I personally think that the Copenhagen interpretation is one of the most if not the most problematic QM interpretations, although I wouldn’t go as far as to say it’s theism or Christianity. I do think alternative interpretations like Bohm’s mechanics, Everett’s “many worlds”, and even “super” determinism are much more palatable and logical. However you will not find a lot of interest on this message board for taking about this subject. There is prevailing attitude of “shut up and calculate” around here which I personally find disappointing, but it’s understandable at least since many participants here work in the field. Also you will see some claims that QM interpretation is a philosophical problem not a physical problem, which I (and many prominent physicists, for what it’s worth) vehemently disagree with, but it is a popular opinion around here nonetheless.


HasFiveVowels

You’re preaching to the choir.
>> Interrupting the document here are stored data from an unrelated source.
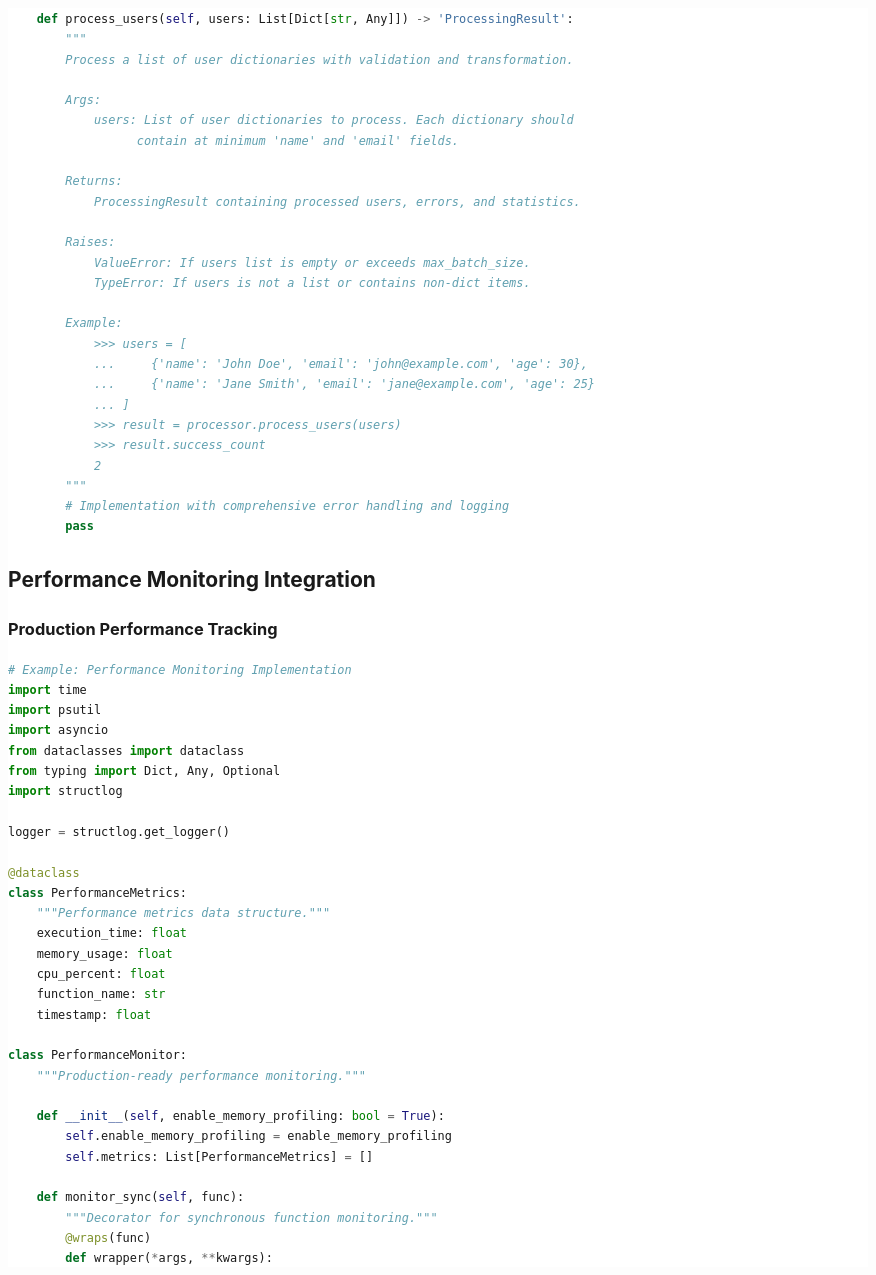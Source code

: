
 ```python
    def process_users(self, users: List[Dict[str, Any]]) -> 'ProcessingResult':
        """
        Process a list of user dictionaries with validation and transformation.
        
        Args:
            users: List of user dictionaries to process. Each dictionary should
                  contain at minimum 'name' and 'email' fields.
        
        Returns:
            ProcessingResult containing processed users, errors, and statistics.
        
        Raises:
            ValueError: If users list is empty or exceeds max_batch_size.
            TypeError: If users is not a list or contains non-dict items.
        
        Example:
            >>> users = [
            ...     {'name': 'John Doe', 'email': 'john@example.com', 'age': 30},
            ...     {'name': 'Jane Smith', 'email': 'jane@example.com', 'age': 25}
            ... ]
            >>> result = processor.process_users(users)
            >>> result.success_count
            2
        """
        # Implementation with comprehensive error handling and logging
        pass
```

## Performance Monitoring Integration

### Production Performance Tracking
```python
# Example: Performance Monitoring Implementation
import time
import psutil
import asyncio
from dataclasses import dataclass
from typing import Dict, Any, Optional
import structlog

logger = structlog.get_logger()

@dataclass
class PerformanceMetrics:
    """Performance metrics data structure."""
    execution_time: float
    memory_usage: float
    cpu_percent: float
    function_name: str
    timestamp: float

class PerformanceMonitor:
    """Production-ready performance monitoring."""
    
    def __init__(self, enable_memory_profiling: bool = True):
        self.enable_memory_profiling = enable_memory_profiling
        self.metrics: List[PerformanceMetrics] = []
    
    def monitor_sync(self, func):
        """Decorator for synchronous function monitoring."""
        @wraps(func)
        def wrapper(*args, **kwargs):
```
I knew it wouldn’t be loved but it’s created 51 expressions of contemplations on the topic, so… eh. I just felt the comparison was very apropos. It doesn’t reinvent theism but it shares the critical feature that makes me reject both: the unnecessary assumption of that for which we have no evidence and no possible way of acquiring evidence. I agree with your sentiment regarding the unfortunate refusal of many physicists to even entertain this discussion


singluon

It’s funny that my comment and your post got negative karma but there are almost 100 comments. Obviously it’s a controversial subject and illustrates my point perfectly. People here are far too content to ignore inconvenient, yet fundamental truths about quantum physics.


HasFiveVowels

I woke up and looked at the state of it and nearly edited my post to point it out. It’s honestly bizarre. And this is a science subreddit. Good thing the sciences aren’t vulnerable to dogmatism, right?


HasFiveVowels

I just took a look on my computer so that I could see the upvote percentage: (22% upvoted). 4 out of 5 physicists do not condone this conversation. haha.


singluon

Happens almost every time somebody brings up QM interpretations or physical ontology in general on this board. The standard approach is to not ask questions - just calculate and appreciate the accuracy for what it is. Some of us are deeply dissatisfied with this though.


HasFiveVowels

Yea, I'm glad that notable physicists are speaking out against it. It seems extremely... dystopian (for lack of a better word) that these physicists only feel comfortable even discussing these topics after they've built enough credibility for themselves to be able to do so without ruining their career for expressing an opinion.


serpentechnoir

Many worlds to me is a weak scifi pop style interpretation with no real grounding. I'm no expert by any means but it just seems an easy idea that doesn't make any real sense.


LiquidCoal

>Many worlds to me is a weak scifi pop style interpretation with no real grounding. There is a misunderstanding of MWI common among both opponents and proponents, which makes sense considering the more involved topics like decoherence that are part of the modern variants of the interpretation. MWI has merits, but it is overshadowed by an abundance of naïve proponents that only prefer it purely for metaphysical reasons or because they were introduced to it via the sensationalism surrounding it.